Monday 9 May 2011

HANNA

(Joe Wright, 2011)

Is it better for an Action film to attempt to engage with the real world? The Bourne films, which are the pre-eminent Action films of the last decade, are set in, and to some extent offer a commentary upon, our World of CCTV and the War on Terror, distrust of Government and depersonalisation, cluttered as they are with the tech-details of the modern world; mobile phones and computers and the impossibility of ever getting off the grid. They are fine films, enriched by this sense of topicality. But some of the films which have sought to replicate the success of the Bourne franchise fall down when this part of the equation is attempted. Best perhaps to allow for the influence of those hyper-kinetic, dizzyingly edited action scenes and place them in an entirely different context.
Which is what Joe Wright does with Hanna. It is a movie for the DVD era, a collection of exquisitely imagined and mounted sequences, flicking between moods and tones expertly, all narrative forward momentum and effortless cinematic storytelling. The film it most reminded me of was Tarantino's Kill Bill in its disarming status as a narrative defined almost purely by its relation to other narratives. Here it is Fairy Tales, as acknowledged by the recurrent references to the Brothers Grimm, but it is also a spy movie and there are action movies and martial arts films in this stew too. And it's quite an eclectic stew; stir in genetic engineering, skinhead heavies, British middle class satire, some lovely travelogue material, a little free-running and a few flashes of sci-fi imagery for the full, slightly dizzying effect. Wright somehow makes it work.
Where Kill Bill is a self-indulgent gatefold double album on vinyl, Hanna is a pure and almost perfect three minute dose of electropop on mp3; short, fun, infectious and disposable.
Wright directs like a filmmaker let off the leash and the film flashes with unexpected shards of visual beauty amidst the brutal, adrenalized fight and chase scenes. These are staged mainly in the forgotten, unloved public spaces of Western Europe; a German subway, a labyrinth of shipping containers in the docks at a French mediterranean port, waste ground in a housing estate.
The film portrays the varying shades and moods of this Europe very well, from warm summer nights in the orange and yellow of Spain to the exhausting urban sprawl of grey Berlin. The cast are all fine, catching the tricky mood easily - never has Ronan's otherworldly, slightly alien look been so well utilised - and the Chemical Brothers score pulses and chimes to great effect.
Its a slick, pleasurable watch throughout.

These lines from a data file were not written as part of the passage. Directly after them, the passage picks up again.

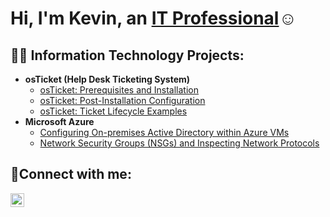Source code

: <h1>Hi, I'm Kevin, an <a href="https://www.linkedin.com/in/kevin-gomez-palacio-250912244/">IT Professional</a>☺</h1>

<h2>👨‍💻 Information Technology Projects:</h2>

- <b>osTicket (Help Desk Ticketing System)</b>
  - [osTicket: Prerequisites and Installation](https://github.com/Kevin1269/osticket-prereqs)
  - [osTicket: Post-Installation Configuration](https://github.com/Kevin1269/post-install-config)
  - [osTicket: Ticket Lifecycle Examples](https://github.com/Kevin1269/ticket-lifecycle)
- <b>Microsoft Azure</b>
  - [Configuring On-premises Active Directory within Azure VMs](https://github.com/joshmadakorcc/configure-ad)
  - [Network Security Groups (NSGs) and Inspecting Network Protocols](https://github.com/joshmadakorcc/azure-network-protocols)

<h2>🤳Connect with me:</h2>

[<img align="left" alt="Kevin | LinkedIn" width="22px" src="https://www.linkedin.com/in/kevin-gomez-palacio-250912244/" />][linkedin]

[linkedin]: https://www.linkedin.com/in/kevin-gomez-palacio-250912244/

Wright understands the medium and it's visceral and sensuous potential entirely; so Hanna is full of interesting, vivid textures and brilliantly captured instants. He is a thoroughly modern director, like his namesake Edgar Wright or the aforementioned Tarantino, in that for all his brilliance as a craftsman and his technical prowess, he seems to have little to say about the world or the people in it, a suspicion which arose from viewings of his previous prestige adaptations of literary novels Pride and Prejudice and Atonement, expertly made though both were. But that is perhaps why Hanna is his best film, intent as it is on being a thrilling pop artefact, with little substance but bags of style and enough quirk - in its direction and some of its supporting performances (Tom Hollander's turn as a camp peroxide blonde assassin is as memorable as anything he's done) - to attract art house audiences.
Most importantly in an action film, it gets the action right. Ronan has a few thrilling fight scenes, but the film's best sequence belongs to Eric Bana. Wright's camera follows him in one fluid shot as he gets off a coach, strolls through a bus station, realises he is being followed, descends on an escalator into a subway, then is confronted by and fights four suited men at once. It's a great moment, and one of the better action scenes of the last few years in one of the more interesting action films.